Some members from the Treasury benches could have raised objections on the ground that the member’s question is an intrusion into the privacy of a woman member and warranted a notice of breach of privilege. The resulting din would have derailed the discussion and used up precious minutes out of the time allotted by the Speaker to debate the issue of onion price rise. The government’s purpose would have been achieved.
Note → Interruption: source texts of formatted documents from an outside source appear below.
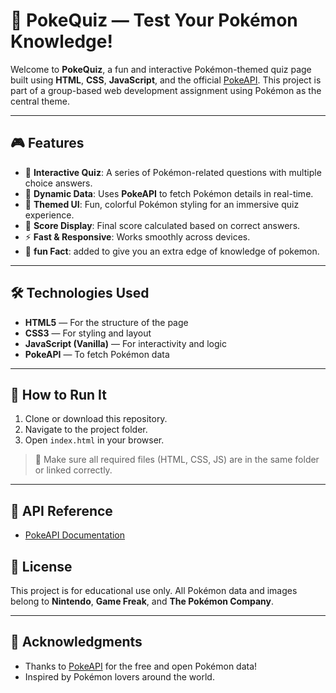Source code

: # 🧠 PokeQuiz — Test Your Pokémon Knowledge!

Welcome to **PokeQuiz**, a fun and interactive Pokémon-themed quiz page built using **HTML**, **CSS**, **JavaScript**, and the official [PokeAPI](https://pokeapi.co/). This project is part of a group-based web development assignment using Pokémon as the central theme.

---

## 🎮 Features

- 🧩 **Interactive Quiz**: A series of Pokémon-related questions with multiple choice answers.
- 🔄 **Dynamic Data**: Uses **PokeAPI** to fetch Pokémon details in real-time.
- 🎨 **Themed UI**: Fun, colorful Pokémon styling for an immersive quiz experience.
- 🧾 **Score Display**: Final score calculated based on correct answers.
- ⚡ **Fast & Responsive**: Works smoothly across devices.
- 🐥 **fun Fact**: added to give you an extra edge of knowledge of pokemon.

---

## 🛠️ Technologies Used

- **HTML5** — For the structure of the page  
- **CSS3** — For styling and layout  
- **JavaScript (Vanilla)** — For interactivity and logic  
- **PokeAPI** — To fetch Pokémon data

---

## 🚀 How to Run It

1. Clone or download this repository.
2. Navigate to the project folder.
3. Open `index.html` in your browser.

> 📝 Make sure all required files (HTML, CSS, JS) are in the same folder or linked correctly.

---

## 📌 API Reference

- [PokeAPI Documentation](https://pokeapi.co/docs/v2)

## 📄 License

This project is for educational use only. All Pokémon data and images belong to **Nintendo**, **Game Freak**, and **The Pokémon Company**.

---

## 🌟 Acknowledgments

- Thanks to [PokeAPI](https://pokeapi.co/) for the free and open Pokémon data!
- Inspired by Pokémon lovers around the world.
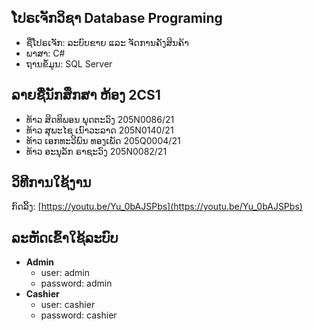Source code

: ## ໂປຣເຈັກວິຊາ Database Programing

 - ຊື່ໂປຣເຈັກ: ລະບົບຂາຍ ແລະ ຈັດການຄັງສິນຄ້າ
 - ພາສາ: C#
 - ຖານຂໍ້ມູນ: SQL Server

## ລາຍຊື່ນັກສຶກສາ ຫ້ອງ 2CS1

- ທ້າວ ສິດທິພອນ ພຸດຕະວົງ	205N0086/21
- ທ້າວ ສຸພະໄຊ ເນົາວະລາດ	205N0140/21
- ທ້າວ ເອກທະວີພົນ ທອງເພັດ	205Q0004/21
- ທ້າວ ອະນຸລັກ ຣາຊະວົງ	205N0082/21


## ວິທີການໃຊ້ງານ

 ກົດລິ້ງ: [https://youtu.be/Yu_0bAJSPbs](https://youtu.be/Yu_0bAJSPbs)

 ## ລະຫັດເຂົ້າໃຊ້ລະບົບ

 - **Admin** 
	 - user: admin
	 - password: admin
 - **Cashier** 
	 - user: cashier
	 - password: cashier





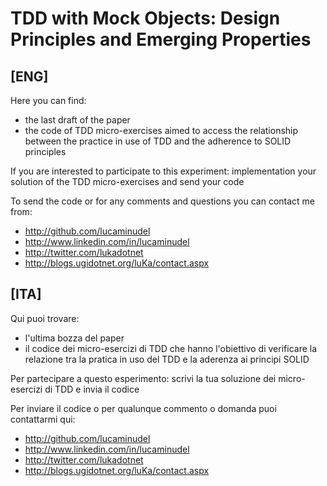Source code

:﻿# TDD with Mock Objects: Design Principles and Emerging Properties

## [ENG] 
Here you can find:
- the last draft of the paper
- the code of TDD micro-exercises aimed to access the relationship between the practice in use of TDD and the adherence to SOLID principles

If you are interested to participate to this experiment:  implementation your solution of the TDD micro-exercises and send your code

To send the code or for any comments and questions you can contact me from:
- http://github.com/lucaminudel
- http://www.linkedin.com/in/lucaminudel
- http://twitter.com/lukadotnet
- http://blogs.ugidotnet.org/luKa/contact.aspx




## [ITA] 

Qui puoi trovare:
- l'ultima bozza del paper
- il codice dei micro-esercizi di TDD che hanno l'obiettivo di verificare la relazione tra la pratica in uso del TDD e la aderenza ai principi SOLID


Per partecipare a questo esperimento:  scrivi la tua soluzione dei micro-esercizi di TDD e invia il codice

Per inviare il codice o per qualunque commento o domanda puoi contattarmi qui:
- http://github.com/lucaminudel
- http://www.linkedin.com/in/lucaminudel
- http://twitter.com/lukadotnet
- http://blogs.ugidotnet.org/luKa/contact.aspx
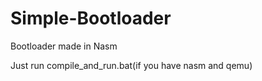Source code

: # Simple-Bootloader
Bootloader made in Nasm

Just run compile_and_run.bat(if you have nasm and qemu)
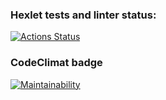 ### Hexlet tests and linter status:
[![Actions Status](https://github.com/FreeS777/frontend-project-lvl1/actions/workflows/hexlet-check.yml/badge.svg)](https://github.com/FreeS777/frontend-project-lvl1/actions)

### CodeClimat badge
[![Maintainability](https://api.codeclimate.com/v1/badges/3f67ee73ebf0e009df4a/maintainability)](https://codeclimate.com/github/FreeS777/frontend-project-lvl1/maintainability)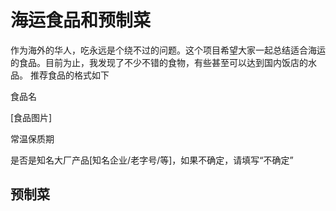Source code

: # 海运食品和预制菜

作为海外的华人，吃永远是个绕不过的问题。这个项目希望大家一起总结适合海运的食品。目前为止，我发现了不少不错的食物，有些甚至可以达到国内饭店的水品。
推荐食品的格式如下

食品名

[食品图片]

常温保质期

是否是知名大厂产品[知名企业/老字号/等]，如果不确定，请填写“不确定”


## 预制菜
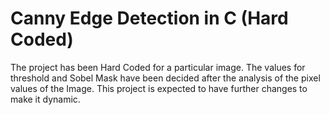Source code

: # Canny Edge Detection in C (Hard Coded)

The project has been Hard Coded for a particular image. The values for threshold and Sobel Mask have been decided after the analysis of the pixel values of the Image. This project is expected to have further changes to make it dynamic.
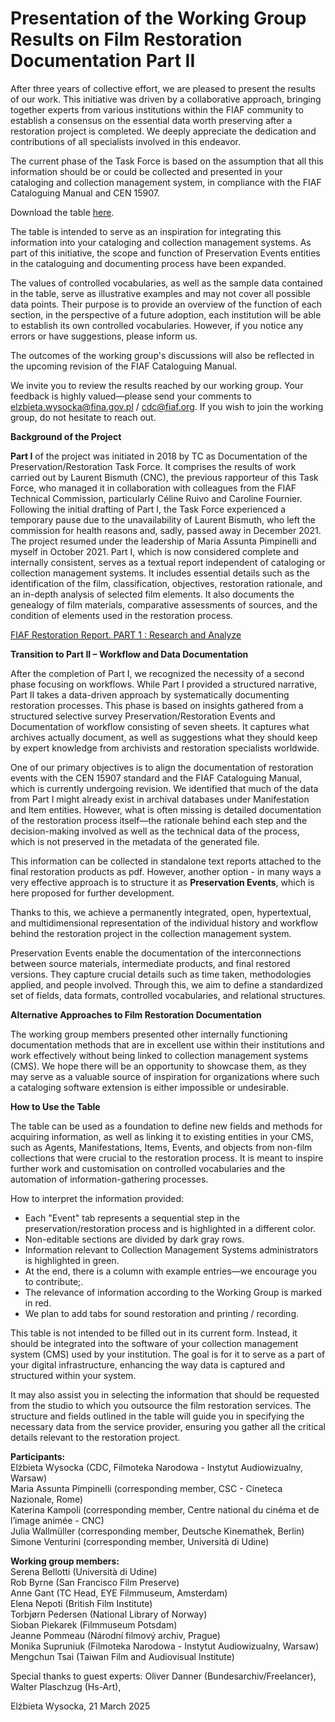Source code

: # Presentation of the Working Group Results on Film Restoration Documentation Part II

After three years of collective effort, we are pleased to present the results of our work. This initiative was driven by a collaborative approach, bringing together experts from various institutions within the FIAF community to establish a consensus on the essential data worth preserving after a restoration project is completed. We deeply appreciate the dedication and contributions of all specialists involved in this endeavor.

The current phase of the Task Force is based on the assumption that all this information should be or could be collected and presented in your cataloging and collection management system, in compliance with the FIAF Cataloguing Manual and CEN 15907.

Download the table [here](https://github.com/FIAF/preservation-restoration-events/raw/refs/heads/main/Preservation_Restoration%20Events%20and%20Documentation%20of%20workflow.xlsx).

The table is intended to serve as an inspiration for integrating this information into your cataloging and collection management systems. As part of this initiative, the scope and function of Preservation Events entities in the cataloguing and documenting process have been expanded.

The values of controlled vocabularies, as well as the sample data contained in the table, serve as illustrative examples and may not cover all possible data points. Their purpose is to provide an overview of the function of each section, in the perspective of a future adoption, each institution will be able to establish its own controlled vocabularies. However, if you notice any errors or have suggestions, please inform us. 

The outcomes of the working group's discussions will also be reflected in the upcoming revision of the FIAF Cataloguing Manual.

We invite you to review the results reached by our working group. Your feedback is highly valued—please send your comments to elzbieta.wysocka@fina.gov.pl / cdc@fiaf.org. If you wish to join the working group, do not hesitate to reach out.

**Background of the Project**

**Part I** of the project was initiated in 2018 by TC as Documentation of the Preservation/Restoration Task Force. It comprises the results of work carried out by Laurent Bismuth (CNC), the previous rapporteur of this Task Force, who managed it in collaboration with colleagues from the FIAF Technical Commission, particularly Céline Ruivo and Caroline Fournier. 
Following the initial drafting of Part I, the Task Force experienced a temporary pause due to the unavailability of Laurent Bismuth, who left the commission for health reasons and, sadly, passed away in December 2021. The project resumed under the leadership of Maria Assunta Pimpinelli and myself in October 2021.
Part I, which is now considered complete and internally consistent, serves as a textual report independent of cataloging or collection management systems. It includes essential details such as the identification of the film, classification, objectives, restoration rationale, and an in-depth analysis of selected film elements. It also documents the genealogy of film materials, comparative assessments of sources, and the condition of elements used in the restoration process.

[FIAF Restoration Report. PART 1 : Research and Analyze](https://docs.google.com/document/d/1UgzoqOVyYO9hmySN_HyTLYiQ29eOlQR1/edit)

**Transition to Part II – Workflow and Data Documentation**

After the completion of Part I, we recognized the necessity of a second phase focusing on workflows. While Part I provided a structured narrative, Part II takes a data-driven approach by systematically documenting restoration processes. This phase is based on insights gathered from a structured selective survey Preservation/Restoration Events and Documentation of workflow consisting of seven sheets. It captures what archives actually document, as well as suggestions what they should keep by expert knowledge from archivists and restoration specialists worldwide.

One of our primary objectives is to align the documentation of restoration events with the CEN 15907 standard and the FIAF Cataloguing Manual, which is currently undergoing revision. We identified that much of the data from Part I might already exist in archival databases under Manifestation and Item entities. However, what is often missing is detailed documentation of the restoration process itself—the rationale behind each step and the decision-making involved as well as the technical data of the process, which is not preserved in the metadata of the generated file. 

This information can be collected in standalone text reports attached to the final restoration products as pdf. However, another option - in many ways a very effective approach is to structure it as **Preservation Events**, which is here proposed for further development.

Thanks to this, we achieve a permanently integrated, open, hypertextual, and multidimensional representation of the individual history and workflow behind the restoration project in the collection management system.

Preservation Events enable the documentation of the interconnections between source materials, intermediate products, and final restored versions. They capture crucial details such as time taken, methodologies applied, and people involved. Through this, we aim to define a standardized set of fields, data formats, controlled vocabularies, and relational structures.

**Alternative Approaches to Film Restoration Documentation**

The working group members presented other internally functioning documentation methods that are in excellent use within their institutions and work effectively without being linked to collection management systems (CMS). We hope there will be an opportunity to showcase them, as they may serve as a valuable source of inspiration for organizations where such a cataloging software extension is either impossible or undesirable.

**How to Use the Table**

The table can be used as a foundation to define new fields and methods for acquiring information, as well as linking it to existing entities in your CMS, such as Agents, Manifestations, Items, Events, and objects from non-film collections that were crucial to the restoration process. It is meant to inspire further work and customisation on controlled vocabularies and the automation of information-gathering processes.

How to interpret the information provided:

- Each "Event" tab represents a sequential step in the preservation/restoration process and is highlighted in a different color.
- Non-editable sections are divided by dark gray rows.
- Information relevant to Collection Management Systems administrators is highlighted in green.
- At the end, there is a column with example entries—we encourage you to contribute;.
- The relevance of information according to the Working Group is marked in red.
- We plan to add tabs for sound restoration and printing / recording. 

This table is not intended to be filled out in its current form. Instead, it should be integrated into the software of your collection management system (CMS) used by your institution. The goal is for it to serve as a part of your digital infrastructure, enhancing the way data is captured and structured within your system.

It may also assist you in selecting the information that should be requested from the studio to which you outsource the film restoration services. The structure and fields outlined in the table will guide you in specifying the necessary data from the service provider, ensuring you gather all the critical details relevant to the restoration project.

**Participants:**     
Elżbieta Wysocka (CDC, Filmoteka Narodowa - Instytut Audiowizualny, Warsaw)   
Maria Assunta Pimpinelli (corresponding member, CSC - Cineteca Nazionale, Rome)    
Katerina Kampoli  (corresponding member, Centre national du cinéma et de l’image animée - CNC)   
Julia Wallmüller (corresponding member, Deutsche Kinemathek, Berlin)   
Simone Venturini  (corresponding member, Università di Udine)

**Working group members:**   
Serena Bellotti (Università di Udine)   
Rob Byrne (San Francisco Film Preserve)   
Anne Gant (TC Head, EYE Filmmuseum, Amsterdam)   
Elena Nepoti (British Film Institute)   
Torbjørn Pedersen (National Library of Norway)    
Sioban Piekarek (Filmmuseum Potsdam)   
Jeanne Pommeau (Národní filmový archiv, Prague)   
Monika Supruniuk (Filmoteka Narodowa - Instytut Audiowizualny, Warsaw)   
Mengchun Tsai (Taiwan Film and Audiovisual Institute)

Special thanks to guest experts: Oliver Danner (Bundesarchiv/Freelancer), Walter Plaschzug (Hs-Art), 

Elżbieta Wysocka, 21 March 2025

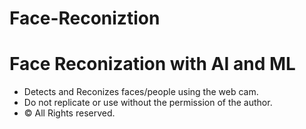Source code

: # Face-Reconiztion
# Face Reconization with AI and ML

- Detects and Reconizes faces/people using the web cam.
- Do not replicate or use without the permission of the author.
- © All Rights reserved.

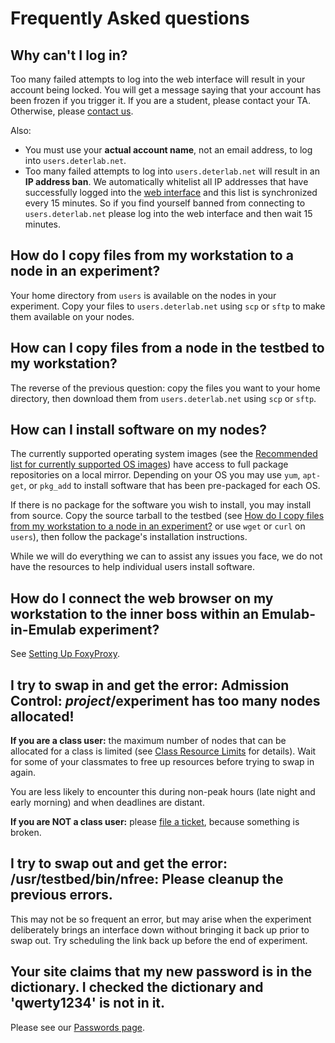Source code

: # Frequently Asked questions

## Why can't I log in?

Too many failed attempts to log into the web interface will result in your account being locked. You will get a message saying that your account has been frozen if you trigger it. If you are a student, please contact your TA. Otherwise, please ​[contact us](http://www.deter-project.org/contact_deter).

Also:
- You must use your **actual account name**, not an email address, to log into `users.deterlab.net`. 
- Too many failed attempts to log into `users.deterlab.net` will result in an **IP address ban**. We automatically whitelist all IP addresses that have successfully logged into the [​web interface](https://www.isi.deterlab.net/) and this list is synchronized every 15 minutes. So if you find yourself banned from connecting to `users.deterlab.net` please log into the ​web interface and then wait 15 minutes.

## How do I copy files from my workstation to a node in an experiment?

Your home directory from `users` is available on the nodes in your experiment. Copy your files to `users.deterlab.net` using `scp` or `sftp` to make them available on your nodes.

## How can I copy files from a node in the testbed to my workstation?

The reverse of the previous question: copy the files you want to your home directory, then download them from `users.deterlab.net` using `scp` or `sftp`.

## How can I install software on my nodes?

The currently supported operating system images (see the ​[Recommended list for currently supported OS images](https://www.isi.deterlab.net/showosid_list.php3)) have access to full package repositories on a local mirror. Depending on your OS you may use `yum`, `apt-get`, or `pkg_add` to install software that has been pre-packaged for each OS.

If there is no package for the software you wish to install, you may install from source. Copy the source tarball to the testbed (see [How do I copy files from my workstation to a node in an experiment?](#HowdoIcopyfilesfrommyworkstationtoanodeinanexperiment) or use `wget` or `curl` on `users`), then follow the package's installation instructions.

While we will do everything we can to assist any issues you face, we do not have the resources to help individual users install software.

## How do I connect the web browser on my workstation to the inner boss within an Emulab-in-Emulab experiment?

See [Setting Up FoxyProxy](/support/elab-elab-ssh-proxy/).

## I try to swap in and get the error: Admission Control: $project/$experiment has too many nodes allocated!

**If you are a class user:** the maximum number of nodes that can be allocated for a class is limited (see [Class Resource Limits](/education/course-setup/#resource-limits) for details). Wait for some of your classmates to free up resources before trying to swap in again.

You are less likely to encounter this during non-peak hours (late night and early morning) and when deadlines are distant.

**If you are NOT a class user:** please [file a ticket](https://trac.deterlab.net/newticket), because something is broken.

## I try to swap out and get the error: /usr/testbed/bin/nfree: Please cleanup the previous errors.

This may not be so frequent an error, but may arise when the experiment deliberately brings an interface down without bringing it back up prior to swap out. Try scheduling the link back up before the end of experiment.

## Your site claims that my new password is in the dictionary. I checked the dictionary and 'qwerty1234' is not in it.

Please see our [Passwords page](/support/passwords/).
An equally effective tactic by way of response is one where you don’t attempt to answer the subject of the question but answer the person. For instance, she could have said, ‘Mr Speaker Sir, in fairness the Member must first reveal if he/she had tasted Egyptian onions before asking me to reveal my eating preferences”. This would have certainly flummoxed the member posing the question in the first place who, it can be safely assumed, hadn’t eaten Egyptian onions or unlikely to distinguish an Egyptian one from a Lasalgaon variety. This too would have resulted in giving nothing away on the part of the government while at the same time potentially resulting in a derailment of the discussion. For, the members could have as easily got into a heated discussion about the colour of the Egyptian onions and how it differs from the Turkish ones or whether Indian onion has the right amount of pungency unmatched by anything available in any other part of the world, and so on.
Walked into the trap
By responding in the manner in which she did, she had unwittingly laid it on record that she hails from a family which has an extremely austere outlook on what goes into and what doesn’t in the stuff cooked at home. It was totally unnecessary as the Members of Parliament might very well have been aware of her family background and, for that matter, her own accomplishments as a distinguished member of the alumni of the Jawaharlal Nehru University.
The MP’s question was never driven by a curiosity over the minister’s dietary habits. It was meant to blunt the government’s response detailing the steps that it had taken to arrest and roll back the runaway rise in prices of onion. The government was claiming that it had contracted to import onion from various countries. If the opposition parties contended that the quantities involved are too meagre to make any meaningful dent in the price, it would still be countered by a counter claim that the marginal increase in supply would dampen actions of speculators and this might eventually cause a decline in the price to a level that is more in tune with a fair price for onion.
No one has the empirical data to prove or disprove these claims and counter-claims. So the opposition MP was artfully trying to take the debate away from hard-nosed demand-supply forces argument to a novel claim that overseas onions are not the same as Indian onions. Ergo, the government has not done anything to bring down the price. It is this trap that the FM walked right into and paid the price of being branded as elitist.
Parliamentary debates are not always about a group of wise men representing the cream of the society sitting down to find answers to vexing problems of the nation. Well, cynics amongst us might well claim that they never are. But leaving that aside, we would do well to remember that Parliamentary debates are not dissimilar to a high school debating contest. The only difference is instead of a book by Charles Dickens as the prize for emerging successful in the high school debate the prize in politics is one of winning the battle of perception among the voting public.
TN debate recalled
This writer recalls a debate in the Tamil Nadu Legislative Assembly many decades ago. The issue then was rising prices of ‘hank yarn’ (a special kind of winding of a long length of mill-made yarn) and how it is becoming unaffordable for handloom weavers. The minister responded by saying that the prices were fixed based on the recommendations of the ‘chithra’ committee. Suddenly in the course of the debate, one member got up and wanted to know as to who or what this ‘chithra’ committee that the minister was talking about. The latter had no clue.
Before the Secretary sitting in a special wing of the viewers’ gallery could come to the rescue, the members began speculating on the identity of this committee. One said, it could be an expert committee headed by a well-known dancer by that name. Another thought it was a committee headed by a stock broker who ran a broking business under the name ‘Chitra &Co’. Finally, the penny dropped with the answer coming up as South India Textile Research Association (SITRA, for short).
You see, the Tamil language, while far better endowed than the English language with an alphabet to coin words, nevertheless doesn’t have letters to distinguish the different sounds of the root sound ‘Sa’. So ‘SITRA’ became ‘Chithra’, phonetically speaking, that is.